The number of participants (40) and total duration (61 hours) are still small relative to individual EEG differences. Training stronger brain signal representations may require more subjects and cross-device collection.
Signal-to-noise ratios (SNR) for consumer-grade or portable EEG headsets are limited, resulting in low "Brain only" performance. Current conclusions suggest EEG "complements" vision rather than replaces it for complex daily tasks.

vs. EPIC-KITCHENS / Ego4D: These offer large-scale video and task labels for studying human-object interaction; EgoBrain differs by adding synchronized EEG to study internal neural states, though at a smaller scale.
vs. EEG2Video / EEG-image decoding: These often focus on decoding visual stimuli from EEG, usually from controlled screen inputs; EgoBrain treats EEG as a complementary modality for real-world action recognition.
vs. TIM: Originally used for time-interval modeling in audio-visual action recognition, Brain-TIM migrates this to brain-vision fusion.

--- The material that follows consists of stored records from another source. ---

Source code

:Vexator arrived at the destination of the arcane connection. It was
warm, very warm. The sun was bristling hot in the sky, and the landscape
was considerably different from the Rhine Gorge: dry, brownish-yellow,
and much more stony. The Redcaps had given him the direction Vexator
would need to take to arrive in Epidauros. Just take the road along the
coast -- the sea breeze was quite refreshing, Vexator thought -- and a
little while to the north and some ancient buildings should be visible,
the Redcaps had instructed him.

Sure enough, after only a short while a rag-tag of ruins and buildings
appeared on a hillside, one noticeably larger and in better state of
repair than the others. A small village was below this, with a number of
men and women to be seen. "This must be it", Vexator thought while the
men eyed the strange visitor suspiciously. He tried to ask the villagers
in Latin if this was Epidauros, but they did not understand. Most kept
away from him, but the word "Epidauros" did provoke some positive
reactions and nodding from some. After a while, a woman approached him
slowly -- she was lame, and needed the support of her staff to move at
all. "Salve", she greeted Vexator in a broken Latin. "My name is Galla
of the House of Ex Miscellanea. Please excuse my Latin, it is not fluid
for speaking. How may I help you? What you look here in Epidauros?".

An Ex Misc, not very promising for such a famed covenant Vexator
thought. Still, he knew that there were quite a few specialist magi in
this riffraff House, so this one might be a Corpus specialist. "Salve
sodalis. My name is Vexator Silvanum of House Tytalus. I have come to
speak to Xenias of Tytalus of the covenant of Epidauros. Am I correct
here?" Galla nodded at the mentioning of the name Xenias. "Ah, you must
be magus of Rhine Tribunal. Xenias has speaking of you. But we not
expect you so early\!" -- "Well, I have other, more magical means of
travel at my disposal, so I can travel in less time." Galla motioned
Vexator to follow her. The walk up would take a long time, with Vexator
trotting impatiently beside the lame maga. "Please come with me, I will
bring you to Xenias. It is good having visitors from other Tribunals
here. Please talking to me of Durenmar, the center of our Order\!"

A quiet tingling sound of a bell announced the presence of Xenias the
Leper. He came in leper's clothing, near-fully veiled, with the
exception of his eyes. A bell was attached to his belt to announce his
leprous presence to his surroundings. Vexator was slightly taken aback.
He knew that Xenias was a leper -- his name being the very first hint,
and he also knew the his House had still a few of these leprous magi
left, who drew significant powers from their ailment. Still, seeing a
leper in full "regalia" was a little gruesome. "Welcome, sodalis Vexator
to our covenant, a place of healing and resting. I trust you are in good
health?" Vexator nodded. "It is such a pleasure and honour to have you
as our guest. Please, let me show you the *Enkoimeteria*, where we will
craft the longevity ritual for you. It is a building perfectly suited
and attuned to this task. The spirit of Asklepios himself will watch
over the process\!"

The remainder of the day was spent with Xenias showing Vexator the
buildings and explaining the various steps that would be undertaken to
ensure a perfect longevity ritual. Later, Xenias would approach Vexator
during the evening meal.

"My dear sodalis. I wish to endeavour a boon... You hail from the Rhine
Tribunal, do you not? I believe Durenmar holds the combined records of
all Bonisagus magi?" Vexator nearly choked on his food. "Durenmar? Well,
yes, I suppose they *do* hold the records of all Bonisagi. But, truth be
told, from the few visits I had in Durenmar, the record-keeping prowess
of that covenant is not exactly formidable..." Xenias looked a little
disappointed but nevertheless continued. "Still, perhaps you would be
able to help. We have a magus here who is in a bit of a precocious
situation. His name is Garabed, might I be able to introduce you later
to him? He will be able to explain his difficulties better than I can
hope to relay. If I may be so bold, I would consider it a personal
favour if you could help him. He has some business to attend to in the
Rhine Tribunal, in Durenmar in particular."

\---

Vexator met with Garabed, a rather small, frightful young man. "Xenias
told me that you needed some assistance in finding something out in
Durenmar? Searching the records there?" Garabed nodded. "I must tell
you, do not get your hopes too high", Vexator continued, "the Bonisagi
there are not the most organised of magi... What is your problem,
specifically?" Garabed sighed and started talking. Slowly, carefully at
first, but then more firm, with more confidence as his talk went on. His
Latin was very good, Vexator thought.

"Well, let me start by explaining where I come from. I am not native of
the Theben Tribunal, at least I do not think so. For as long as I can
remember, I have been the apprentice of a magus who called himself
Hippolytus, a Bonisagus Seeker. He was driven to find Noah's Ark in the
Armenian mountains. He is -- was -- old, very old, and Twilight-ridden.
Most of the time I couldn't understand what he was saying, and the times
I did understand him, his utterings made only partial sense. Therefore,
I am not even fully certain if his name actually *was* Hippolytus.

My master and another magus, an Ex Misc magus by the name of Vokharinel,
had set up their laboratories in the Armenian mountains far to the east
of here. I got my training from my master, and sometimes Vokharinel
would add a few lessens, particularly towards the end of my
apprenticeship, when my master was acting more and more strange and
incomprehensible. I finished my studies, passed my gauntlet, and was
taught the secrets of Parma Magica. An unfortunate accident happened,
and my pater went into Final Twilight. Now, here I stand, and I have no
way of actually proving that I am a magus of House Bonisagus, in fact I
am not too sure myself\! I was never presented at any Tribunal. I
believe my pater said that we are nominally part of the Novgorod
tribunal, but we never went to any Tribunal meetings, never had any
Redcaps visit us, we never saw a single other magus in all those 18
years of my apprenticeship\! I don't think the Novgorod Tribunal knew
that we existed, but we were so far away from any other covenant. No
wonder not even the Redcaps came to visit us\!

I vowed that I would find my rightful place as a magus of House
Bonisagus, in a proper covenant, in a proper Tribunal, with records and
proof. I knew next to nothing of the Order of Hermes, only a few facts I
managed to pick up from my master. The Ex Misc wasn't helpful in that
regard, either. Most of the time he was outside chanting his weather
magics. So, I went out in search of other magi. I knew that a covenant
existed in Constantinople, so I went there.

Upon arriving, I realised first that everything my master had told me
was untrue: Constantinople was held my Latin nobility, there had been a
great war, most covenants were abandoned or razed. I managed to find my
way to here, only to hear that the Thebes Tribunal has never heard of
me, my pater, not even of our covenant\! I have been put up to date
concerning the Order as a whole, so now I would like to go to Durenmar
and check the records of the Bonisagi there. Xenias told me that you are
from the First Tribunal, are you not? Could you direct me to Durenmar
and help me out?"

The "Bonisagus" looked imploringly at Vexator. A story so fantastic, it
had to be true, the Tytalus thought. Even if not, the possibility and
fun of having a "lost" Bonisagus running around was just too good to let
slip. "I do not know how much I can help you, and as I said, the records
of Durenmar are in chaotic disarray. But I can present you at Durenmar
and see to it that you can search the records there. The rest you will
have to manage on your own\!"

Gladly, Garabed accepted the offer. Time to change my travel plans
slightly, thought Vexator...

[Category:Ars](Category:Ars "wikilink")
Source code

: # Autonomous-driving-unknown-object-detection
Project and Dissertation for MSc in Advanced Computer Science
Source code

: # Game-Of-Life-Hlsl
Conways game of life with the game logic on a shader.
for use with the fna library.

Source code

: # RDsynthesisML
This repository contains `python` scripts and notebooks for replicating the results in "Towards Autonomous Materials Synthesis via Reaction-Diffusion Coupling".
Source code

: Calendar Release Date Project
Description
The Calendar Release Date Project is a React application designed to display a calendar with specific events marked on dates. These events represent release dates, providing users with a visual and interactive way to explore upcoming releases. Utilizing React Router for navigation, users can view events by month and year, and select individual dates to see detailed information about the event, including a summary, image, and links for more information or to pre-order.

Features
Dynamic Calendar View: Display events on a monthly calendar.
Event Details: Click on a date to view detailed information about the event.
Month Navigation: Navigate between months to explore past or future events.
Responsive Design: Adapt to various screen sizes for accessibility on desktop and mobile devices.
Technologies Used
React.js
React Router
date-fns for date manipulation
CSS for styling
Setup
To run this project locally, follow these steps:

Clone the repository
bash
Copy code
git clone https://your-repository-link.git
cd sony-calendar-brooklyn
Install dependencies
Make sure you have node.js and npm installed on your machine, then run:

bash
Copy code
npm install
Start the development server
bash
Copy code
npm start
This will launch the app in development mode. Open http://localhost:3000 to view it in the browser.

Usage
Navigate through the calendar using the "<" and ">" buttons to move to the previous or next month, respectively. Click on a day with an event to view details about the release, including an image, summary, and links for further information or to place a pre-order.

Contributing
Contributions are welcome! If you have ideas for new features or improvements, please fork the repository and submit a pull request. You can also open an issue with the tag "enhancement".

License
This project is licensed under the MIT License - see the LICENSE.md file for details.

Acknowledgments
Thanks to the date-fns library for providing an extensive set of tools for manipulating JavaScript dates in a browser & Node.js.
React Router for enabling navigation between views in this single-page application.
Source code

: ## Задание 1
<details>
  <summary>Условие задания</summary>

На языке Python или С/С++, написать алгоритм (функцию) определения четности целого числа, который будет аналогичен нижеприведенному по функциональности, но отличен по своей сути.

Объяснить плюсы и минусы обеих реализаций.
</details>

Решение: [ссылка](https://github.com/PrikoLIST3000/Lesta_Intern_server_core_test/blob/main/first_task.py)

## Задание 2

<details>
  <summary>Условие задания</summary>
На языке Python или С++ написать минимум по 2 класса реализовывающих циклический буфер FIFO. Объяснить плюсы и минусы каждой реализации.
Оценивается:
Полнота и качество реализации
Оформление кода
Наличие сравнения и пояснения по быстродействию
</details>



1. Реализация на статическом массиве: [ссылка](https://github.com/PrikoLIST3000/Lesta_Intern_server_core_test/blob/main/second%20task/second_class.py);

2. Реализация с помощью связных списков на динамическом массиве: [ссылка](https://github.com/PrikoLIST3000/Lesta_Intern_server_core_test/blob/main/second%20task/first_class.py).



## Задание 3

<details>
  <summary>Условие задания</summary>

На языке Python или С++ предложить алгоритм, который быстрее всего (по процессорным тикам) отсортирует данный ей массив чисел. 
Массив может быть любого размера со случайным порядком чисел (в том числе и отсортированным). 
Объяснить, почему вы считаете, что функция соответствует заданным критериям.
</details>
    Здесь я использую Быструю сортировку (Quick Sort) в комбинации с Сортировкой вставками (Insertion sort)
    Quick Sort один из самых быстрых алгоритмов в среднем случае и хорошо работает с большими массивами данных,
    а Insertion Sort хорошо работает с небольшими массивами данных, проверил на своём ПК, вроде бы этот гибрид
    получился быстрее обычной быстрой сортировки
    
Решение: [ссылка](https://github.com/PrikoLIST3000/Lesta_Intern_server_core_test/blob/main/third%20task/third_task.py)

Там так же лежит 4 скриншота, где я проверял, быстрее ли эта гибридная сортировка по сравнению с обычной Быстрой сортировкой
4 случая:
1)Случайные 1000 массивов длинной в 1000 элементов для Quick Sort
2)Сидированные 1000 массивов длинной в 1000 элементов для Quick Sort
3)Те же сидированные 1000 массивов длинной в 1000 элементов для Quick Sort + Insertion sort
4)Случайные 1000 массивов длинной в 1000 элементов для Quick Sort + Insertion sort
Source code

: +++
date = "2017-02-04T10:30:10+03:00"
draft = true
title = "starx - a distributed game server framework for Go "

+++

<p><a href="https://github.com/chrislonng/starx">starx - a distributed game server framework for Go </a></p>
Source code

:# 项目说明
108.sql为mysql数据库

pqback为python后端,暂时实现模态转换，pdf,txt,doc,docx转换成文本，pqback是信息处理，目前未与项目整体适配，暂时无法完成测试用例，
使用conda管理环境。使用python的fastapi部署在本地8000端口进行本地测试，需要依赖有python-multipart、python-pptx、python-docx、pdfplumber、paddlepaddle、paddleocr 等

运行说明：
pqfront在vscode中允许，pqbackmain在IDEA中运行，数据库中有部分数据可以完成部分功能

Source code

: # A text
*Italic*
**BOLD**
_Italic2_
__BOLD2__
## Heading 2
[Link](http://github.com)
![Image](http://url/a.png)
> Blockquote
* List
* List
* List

The insight is that when sampling rates differ across modalities sharing a timeline, explicit time-interval embeddings are more natural than simple position encodings.

Rating¶

Novelty: ⭐⭐⭐⭐⭐ First large-scale synchronized EEG-video dataset for egocentric action understanding; the problem definition is pioneering.
Experimental Thoroughness: ⭐⭐⭐⭐ Main experiments, ablations, fusion methods, and case studies are complete, though data scale and scene diversity are still limited.
Writing Quality: ⭐⭐⭐⭐ Structure is clear, with comprehensive descriptions of methodology and dataset.
Value: ⭐⭐⭐⭐⭐ The dataset and baseline are excellent starting points for future brain-vision multimodal research, potentially moving egocentric understanding from external behavior to internal state modeling.